Sunday, June 23, 2024

University Park zoning could expand to Massachusetts Avenue near Central Square, allowing a 95-foot commercial building, with a Monday vote by the City Council. (Photo: Jonathan Rissmeyer)

The Monday meeting of the City Council — its only meeting of the summer — looks like a monster, with 34 policy orders from councillors, 26 items on the city manager’s agenda, seven committee reports, five applications and petitions and 43 communications from residents who may wish to speak their written feelings during public comment.

Some three dozen of those communications relate in some way to the most daunting part of that monster: a proposal to rezone an area near Central Square and let the developer Forest City build up to 95 feet high (current zoning allows 80) for a building holding office and lab space for the Millennium biotech company. The 246,716-square-foot building at 300 Massachusetts Ave. would also have some 13,000 square feet of ground-floor retail.

Plenty of items on the agenda could be voted through without discussion. But for a meeting starting at 5:30 p.m., the Forest City proposal alone nearly guarantees it will last through midnight — especially since there are issues intertwined with it to varying degrees.

Those actually separate issues:

The Area IV Neighborhood Preservation Petition, also known as the Yanow Petition after organizer (and first signer) Susan Yanow, of Norfolk Street, fears “unbridled development” and wants to step back zoning in four areas around Central Square and Area IV; and to create a “municipal parking district” to preserve parking for shoppers, maintain parking lots as a buffer between homes and heavy business uses “and preserve space in these lots for farmers markets, community dance events and existing art installations.” The petition had 38 signers. Councillor Minka vanBeuzekom tried to get it heard June 18 by the council, but it was rejected as a late policy order.

The petition brought opposition in the form of a Wednesday letter signed by 32 residents who said they are against “the downzoning of Central Square [because] we believe that new development plays an important role in protecting the diversity and economic vitality of Cambridge … Higher-density housing serves the varied needs of Cambridge’s diverse households, helping us meet the high demand for market-rate housing while expanding our ability to create affordable three- or four-bedroom apartments for families with children or multiple generations.”

The Keep Cambridge Livable Petition, crafted by a group called the Cambridge Residents Alliance, was posted recently on its website with the goal of winning:

a minimum one-year moratorium on amendments to the zoning ordinance and map in Kendall  Square, Lafayette Square, Central Square and Alewife Brook Overlay Districts until a comprehensive plan assessing the impact of the total construction and traffic increase has been presented to neighborhood associations; their input and evaluation has been received by the council; and the issues have been thoroughly examined before the City Council.

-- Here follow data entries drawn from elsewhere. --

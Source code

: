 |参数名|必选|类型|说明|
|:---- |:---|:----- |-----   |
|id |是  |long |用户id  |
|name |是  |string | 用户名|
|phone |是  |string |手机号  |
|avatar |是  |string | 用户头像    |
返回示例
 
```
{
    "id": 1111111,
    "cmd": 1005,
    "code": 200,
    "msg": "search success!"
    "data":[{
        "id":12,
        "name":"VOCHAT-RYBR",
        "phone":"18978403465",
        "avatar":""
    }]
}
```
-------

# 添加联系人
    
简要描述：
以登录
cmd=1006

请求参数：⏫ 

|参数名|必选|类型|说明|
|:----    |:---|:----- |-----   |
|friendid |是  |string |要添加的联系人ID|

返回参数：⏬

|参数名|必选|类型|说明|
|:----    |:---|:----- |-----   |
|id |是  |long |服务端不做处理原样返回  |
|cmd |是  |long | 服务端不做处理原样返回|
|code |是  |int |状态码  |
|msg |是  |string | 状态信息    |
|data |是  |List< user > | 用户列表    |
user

“Private developers are proposing oversized high-rise office and market-rate apartment construction reducing green space and open space at Kendall Square, Lafayette Square, Central Square, Alewife Brook and Northpoint,” the website says. “The increase of tens of thousands of auto, bus and truck trips per day threatens to choke major streets throughout the entire city, to intensify accident hazards to children going to and from school, after­school [programs] and sports and to increase air pollution and its attendant health problems.”

“This overdevelopment will lower the quality of life for current residents, without lowering the cost of housing,” it says, urging the signing of the petition.

Members of the Planning Board have also objected to some current development and the way proposals are sent through the approval process.

In a Cambridge Chronicle story by Erin Baldassari, member William Tibbs is quoted as saying to Brian Murphy, assistant city manager for community development, that he was bothered by “beginning to feel that … we’re a rubber stamper, and we’re left out of the process.”

Unanimously, the board felt the Forest City rezoning should wait until city consultant Goody Clancy released its study of the area, and vice chairman Thomas Anninger is quoted in the Chronicle as saying the developer needed to start over. “Not only do I think the timing is wrong,” Anninger said. “I do not find the zoning parameters that are being proposed persuasive.”

Forest City technically wants more than a commercial building. When the council votes it will be on whether to extend the “Cambridgeport Revitalization Development District” from its sprawling University Park, which starts on Green Street below Massachusetts Avenue and extends as far down as Pacific Street for some two dozen large city blocks — mainly commercial space but including 16 residential buildings, three parking garages, a hotel, Star Market and a central park on Sidney Street called University Park Common.

The council meeting starts at 5:30 p.m. at City Hall, 795 Massachusetts Ave., Central Square.